Como si algo faltara se supo que el doctor Bartolomé Capurro, el perito psiquiatra que había sido consultado para resolver un pedido de los abogados de De Ortube para ingresar a un “plan de integración familiar”, había dicho que no era factible que “haya desaparecido el síndrome delirante del filicida”. Sin embargo, De Ortube fue trasladado a la cárcel de Batán, en Mar del Plata desde donde salió varias veces para estar con su familia de allá, pese no contar con el aval de la Justicia. La investigación sobre esas salidas también quedaron en la nada y De Ortube regresó a Melchor Romero.

RESILIENCIA

De Ortube hoy está alojado en el Bloque C del Pabellón 8 de la Unidad 34, un Instituto Neuropsiquiátrico de Seguridad. Hasta que se declaró la pandemia recibía dos únicas visitas: las de María Marta y María Julia, sus hijas de Mar del Plata. Tiene 76 años y problemas digestivos. “Es adicto a la Buscapina”, deslizó un confidente.

Diagnósticos negativos sobre su estado mental le han impedido irse a su casa al cumplir los 70. Si algún día eso ocurre lo más probable es que vuelva a Mar del Plata, donde en aquel tiempo en que baleó a sus hijas de La Plata, tenía una pareja de la que nacieron otras dos hijas. Paradoja, broma negra del destino o sencilla y brutal perversidad, esas dos hijas marplatenses llevan el mismo primer nombre que sus medias hermanas de La Plata: María.

Llenas de cicatrices de esas que no están a la vista, y a fuerza de nunca bajar la guardia, Valeria y su madre siguieron adelante.

Viven en La Plata.

De Valeria se sabe que se dedica “a cosas que le hacen bien a la gente”, como deslizó hace unos días una fuente muy confiable.

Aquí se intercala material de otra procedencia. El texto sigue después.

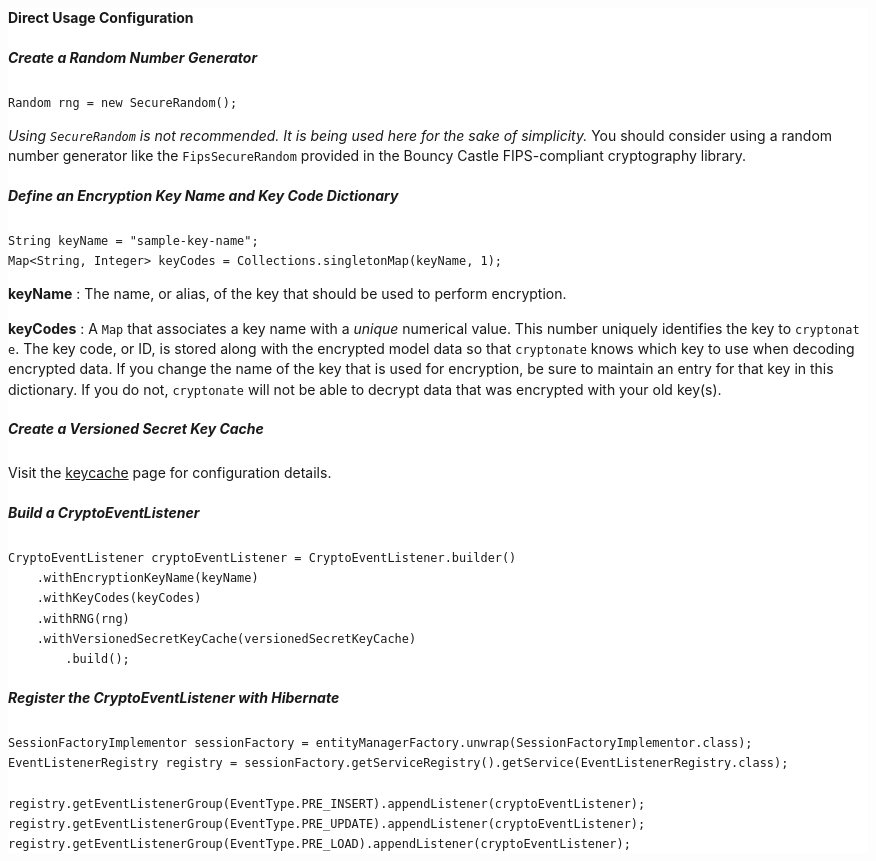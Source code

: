 #### Direct Usage Configuration

##### Create a Random Number Generator

```
Random rng = new SecureRandom();
```

*Using `SecureRandom` is not recommended. It is being used here for the sake of simplicity.* You should consider using a random number generator like the `FipsSecureRandom` provided in the Bouncy Castle FIPS-compliant cryptography library.

##### Define an Encryption Key Name and Key Code Dictionary

```
String keyName = "sample-key-name";
Map<String, Integer> keyCodes = Collections.singletonMap(keyName, 1);
```

**keyName**
: The name, or alias, of the key that should be used to perform encryption.

**keyCodes**
: A `Map` that associates a key name with a *unique* numerical value. This number uniquely identifies the key to `cryptonate`. The key code, or ID, is stored along with the encrypted model data so that `cryptonate` knows which key to use when decoding encrypted data. If you change the name of the key that is used for encryption, be sure to maintain an entry for that key in this dictionary. If you do not, `cryptonate` will not be able to decrypt data that was encrypted with your old key(s).

##### Create a Versioned Secret Key Cache

Visit the [keycache](https://github.com/LNRexpress/keycache) page for configuration details.

##### Build a CryptoEventListener

```
CryptoEventListener cryptoEventListener = CryptoEventListener.builder()
    .withEncryptionKeyName(keyName)
    .withKeyCodes(keyCodes)
    .withRNG(rng)
    .withVersionedSecretKeyCache(versionedSecretKeyCache)
        .build();
```

##### Register the CryptoEventListener with Hibernate

```
SessionFactoryImplementor sessionFactory = entityManagerFactory.unwrap(SessionFactoryImplementor.class);
EventListenerRegistry registry = sessionFactory.getServiceRegistry().getService(EventListenerRegistry.class);

registry.getEventListenerGroup(EventType.PRE_INSERT).appendListener(cryptoEventListener);
registry.getEventListenerGroup(EventType.PRE_UPDATE).appendListener(cryptoEventListener);
registry.getEventListenerGroup(EventType.PRE_LOAD).appendListener(cryptoEventListener);
```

Resiliencia es lo que se dice que tienen las personas que se enfrentan a destinos brutales y responden en positivo.

Por eso mismo, a esa fuente que dice que Valeria hoy “hace cosas que le hacen bien a la gente”, no cabe otra que creerle.

 

Un horror
Celia Lunazzi, mientras cuidaba a su hija herida en una habitación del Policlínico, advirtió que una marca en la espalda era de María Valeria. La que habían enterrado horas antes con su nombre era María Gabriela.